***** Material for the task
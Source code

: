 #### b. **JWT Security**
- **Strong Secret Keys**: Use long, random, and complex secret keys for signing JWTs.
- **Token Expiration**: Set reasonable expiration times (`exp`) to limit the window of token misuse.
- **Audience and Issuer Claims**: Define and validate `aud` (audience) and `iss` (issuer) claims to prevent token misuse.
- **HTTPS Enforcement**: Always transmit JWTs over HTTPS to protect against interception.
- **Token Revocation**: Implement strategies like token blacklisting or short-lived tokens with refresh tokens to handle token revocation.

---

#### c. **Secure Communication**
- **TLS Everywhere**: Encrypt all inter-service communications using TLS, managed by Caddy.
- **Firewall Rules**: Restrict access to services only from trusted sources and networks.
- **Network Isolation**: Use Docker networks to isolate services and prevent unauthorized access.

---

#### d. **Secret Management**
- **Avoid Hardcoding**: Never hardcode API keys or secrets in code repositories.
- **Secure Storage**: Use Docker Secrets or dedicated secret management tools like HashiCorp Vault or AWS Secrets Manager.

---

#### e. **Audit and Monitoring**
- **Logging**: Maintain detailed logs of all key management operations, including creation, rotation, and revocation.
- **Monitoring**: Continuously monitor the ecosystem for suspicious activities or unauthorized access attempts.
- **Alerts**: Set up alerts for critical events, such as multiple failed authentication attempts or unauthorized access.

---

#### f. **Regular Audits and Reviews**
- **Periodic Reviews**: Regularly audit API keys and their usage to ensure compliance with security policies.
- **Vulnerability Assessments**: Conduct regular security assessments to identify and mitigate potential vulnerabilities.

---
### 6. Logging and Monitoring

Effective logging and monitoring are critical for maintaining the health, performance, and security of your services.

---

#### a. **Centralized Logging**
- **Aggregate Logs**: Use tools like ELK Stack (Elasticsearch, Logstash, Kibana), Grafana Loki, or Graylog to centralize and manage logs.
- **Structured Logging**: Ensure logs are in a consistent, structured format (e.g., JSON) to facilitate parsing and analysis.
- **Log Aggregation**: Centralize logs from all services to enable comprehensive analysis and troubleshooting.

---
**********
Problem description: Only lines holding the word "tools" are wanted here; copy each from the listing.

Result below:
- **Secure Storage**: Use Docker Secrets or dedicated secret management tools like HashiCorp Vault or AWS Secrets Manager.
- **Aggregate Logs**: Use tools like ELK Stack (Elasticsearch, Logstash, Kibana), Grafana Loki, or Graylog to centralize and manage logs.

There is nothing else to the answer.